● **Extracted material**
[Start of section]
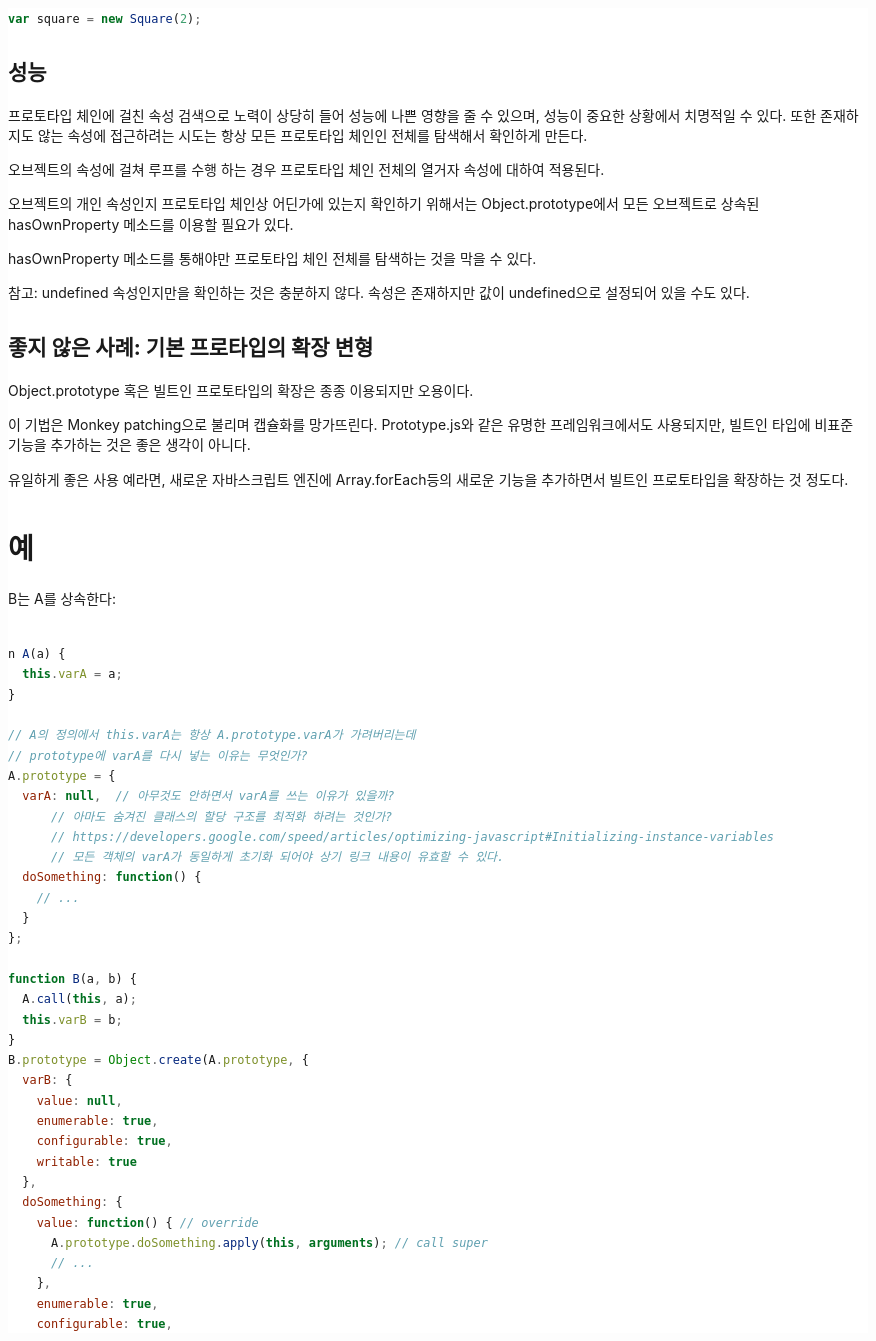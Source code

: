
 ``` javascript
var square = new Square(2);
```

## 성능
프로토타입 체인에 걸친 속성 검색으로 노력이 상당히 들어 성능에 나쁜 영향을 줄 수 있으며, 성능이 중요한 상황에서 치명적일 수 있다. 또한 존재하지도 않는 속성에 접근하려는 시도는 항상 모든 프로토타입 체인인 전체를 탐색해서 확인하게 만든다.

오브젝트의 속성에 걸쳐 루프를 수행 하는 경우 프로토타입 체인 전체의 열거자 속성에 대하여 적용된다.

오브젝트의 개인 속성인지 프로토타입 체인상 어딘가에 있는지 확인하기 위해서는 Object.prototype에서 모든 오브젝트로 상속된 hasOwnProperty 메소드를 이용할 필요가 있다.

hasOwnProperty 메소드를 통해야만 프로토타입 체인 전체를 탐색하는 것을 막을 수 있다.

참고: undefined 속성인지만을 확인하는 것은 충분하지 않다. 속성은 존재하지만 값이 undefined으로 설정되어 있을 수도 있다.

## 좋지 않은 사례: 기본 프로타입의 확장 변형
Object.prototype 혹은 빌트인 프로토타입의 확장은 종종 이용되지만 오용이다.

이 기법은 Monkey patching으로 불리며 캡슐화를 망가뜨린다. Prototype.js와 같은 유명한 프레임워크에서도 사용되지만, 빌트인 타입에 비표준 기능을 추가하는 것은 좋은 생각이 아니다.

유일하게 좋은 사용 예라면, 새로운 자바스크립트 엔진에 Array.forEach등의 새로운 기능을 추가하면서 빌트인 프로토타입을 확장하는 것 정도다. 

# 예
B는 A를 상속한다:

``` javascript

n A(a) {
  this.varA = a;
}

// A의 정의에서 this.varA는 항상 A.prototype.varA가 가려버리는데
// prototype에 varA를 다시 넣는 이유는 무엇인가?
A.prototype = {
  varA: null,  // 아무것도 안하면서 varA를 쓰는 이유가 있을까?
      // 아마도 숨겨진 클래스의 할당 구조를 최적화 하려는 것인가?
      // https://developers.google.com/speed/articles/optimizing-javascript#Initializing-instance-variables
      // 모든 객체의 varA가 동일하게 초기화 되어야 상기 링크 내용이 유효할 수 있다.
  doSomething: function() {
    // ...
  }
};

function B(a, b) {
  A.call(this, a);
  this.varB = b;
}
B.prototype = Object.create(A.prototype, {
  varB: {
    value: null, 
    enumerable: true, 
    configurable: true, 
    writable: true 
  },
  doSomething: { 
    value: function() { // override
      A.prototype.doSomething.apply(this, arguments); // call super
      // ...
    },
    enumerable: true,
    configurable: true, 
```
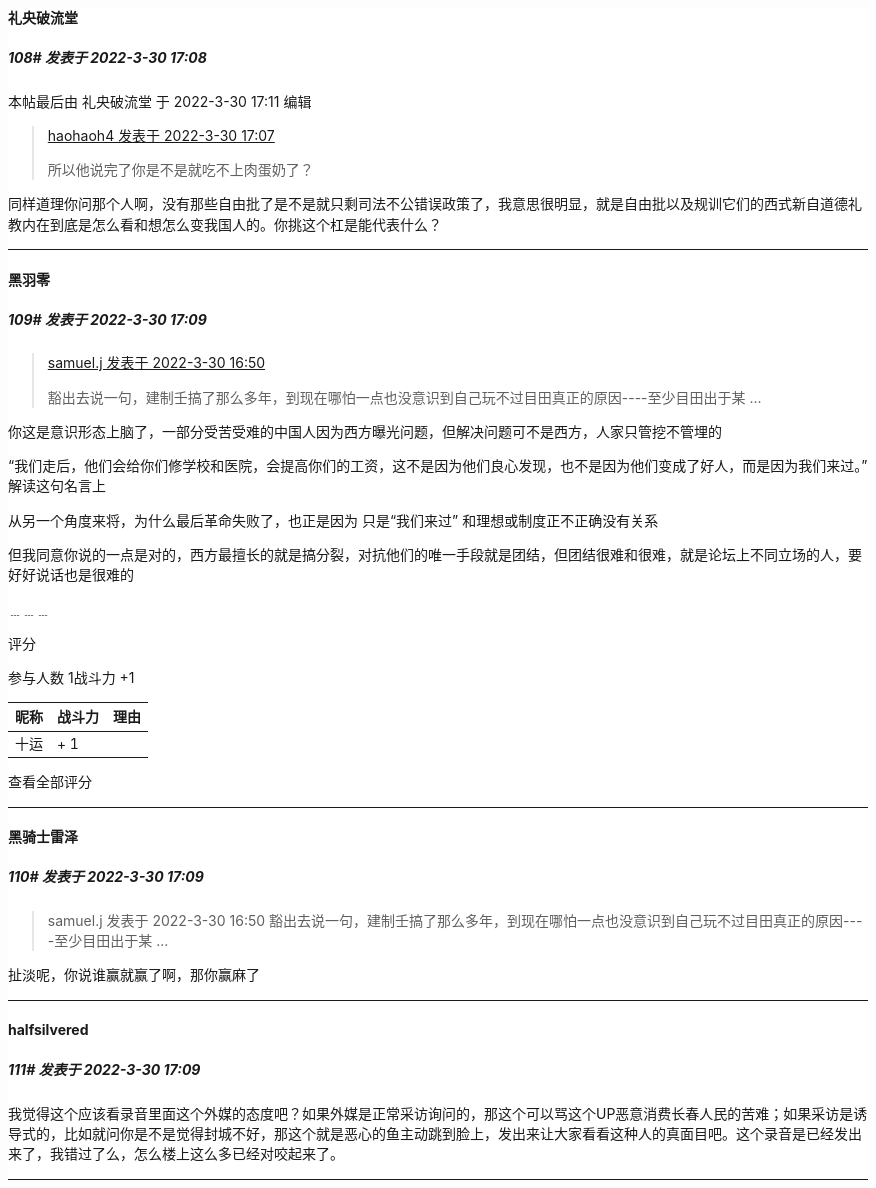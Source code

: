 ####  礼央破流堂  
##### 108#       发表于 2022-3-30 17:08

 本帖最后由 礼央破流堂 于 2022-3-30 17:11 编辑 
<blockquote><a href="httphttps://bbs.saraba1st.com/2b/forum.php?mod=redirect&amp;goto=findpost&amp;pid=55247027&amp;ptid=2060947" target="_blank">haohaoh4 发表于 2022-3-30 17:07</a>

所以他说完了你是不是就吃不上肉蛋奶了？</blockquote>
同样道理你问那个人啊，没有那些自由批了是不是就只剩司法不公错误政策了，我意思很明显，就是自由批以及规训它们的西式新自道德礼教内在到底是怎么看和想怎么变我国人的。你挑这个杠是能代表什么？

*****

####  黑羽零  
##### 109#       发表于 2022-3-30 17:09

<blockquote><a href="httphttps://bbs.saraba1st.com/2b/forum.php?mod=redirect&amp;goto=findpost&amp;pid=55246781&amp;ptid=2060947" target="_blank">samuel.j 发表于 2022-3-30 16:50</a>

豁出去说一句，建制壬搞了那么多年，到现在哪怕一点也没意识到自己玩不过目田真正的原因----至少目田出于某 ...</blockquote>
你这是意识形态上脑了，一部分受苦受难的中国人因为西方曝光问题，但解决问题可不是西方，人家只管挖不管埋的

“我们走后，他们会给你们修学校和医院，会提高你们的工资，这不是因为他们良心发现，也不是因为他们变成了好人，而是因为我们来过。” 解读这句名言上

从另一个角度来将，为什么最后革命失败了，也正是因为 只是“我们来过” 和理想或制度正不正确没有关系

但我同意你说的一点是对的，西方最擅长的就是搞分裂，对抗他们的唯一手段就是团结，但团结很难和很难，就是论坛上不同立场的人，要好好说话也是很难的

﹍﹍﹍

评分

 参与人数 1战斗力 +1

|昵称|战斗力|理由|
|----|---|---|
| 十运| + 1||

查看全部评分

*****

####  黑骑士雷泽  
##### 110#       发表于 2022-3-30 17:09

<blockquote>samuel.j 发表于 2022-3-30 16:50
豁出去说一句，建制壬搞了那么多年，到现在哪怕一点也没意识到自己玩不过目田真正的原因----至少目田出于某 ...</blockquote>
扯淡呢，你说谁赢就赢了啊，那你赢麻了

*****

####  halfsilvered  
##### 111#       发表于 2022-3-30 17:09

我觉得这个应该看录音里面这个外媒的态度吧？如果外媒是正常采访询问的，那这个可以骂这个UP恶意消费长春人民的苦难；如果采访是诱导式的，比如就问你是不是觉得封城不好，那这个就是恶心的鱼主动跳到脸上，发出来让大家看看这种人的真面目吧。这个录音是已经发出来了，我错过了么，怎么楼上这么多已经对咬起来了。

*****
[End of section]
● **Your objective**
Only lines belong in the copy: transcribe those from the start of the data through the line that contains "이 기법은 Monkey", and skip the pictures.

● **Response**
Source code

:
 ``` javascript
var square = new Square(2);
```

## 성능
프로토타입 체인에 걸친 속성 검색으로 노력이 상당히 들어 성능에 나쁜 영향을 줄 수 있으며, 성능이 중요한 상황에서 치명적일 수 있다. 또한 존재하지도 않는 속성에 접근하려는 시도는 항상 모든 프로토타입 체인인 전체를 탐색해서 확인하게 만든다.

오브젝트의 속성에 걸쳐 루프를 수행 하는 경우 프로토타입 체인 전체의 열거자 속성에 대하여 적용된다.

오브젝트의 개인 속성인지 프로토타입 체인상 어딘가에 있는지 확인하기 위해서는 Object.prototype에서 모든 오브젝트로 상속된 hasOwnProperty 메소드를 이용할 필요가 있다.

hasOwnProperty 메소드를 통해야만 프로토타입 체인 전체를 탐색하는 것을 막을 수 있다.

참고: undefined 속성인지만을 확인하는 것은 충분하지 않다. 속성은 존재하지만 값이 undefined으로 설정되어 있을 수도 있다.

## 좋지 않은 사례: 기본 프로타입의 확장 변형
Object.prototype 혹은 빌트인 프로토타입의 확장은 종종 이용되지만 오용이다.

이 기법은 Monkey patching으로 불리며 캡슐화를 망가뜨린다. Prototype.js와 같은 유명한 프레임워크에서도 사용되지만, 빌트인 타입에 비표준 기능을 추가하는 것은 좋은 생각이 아니다.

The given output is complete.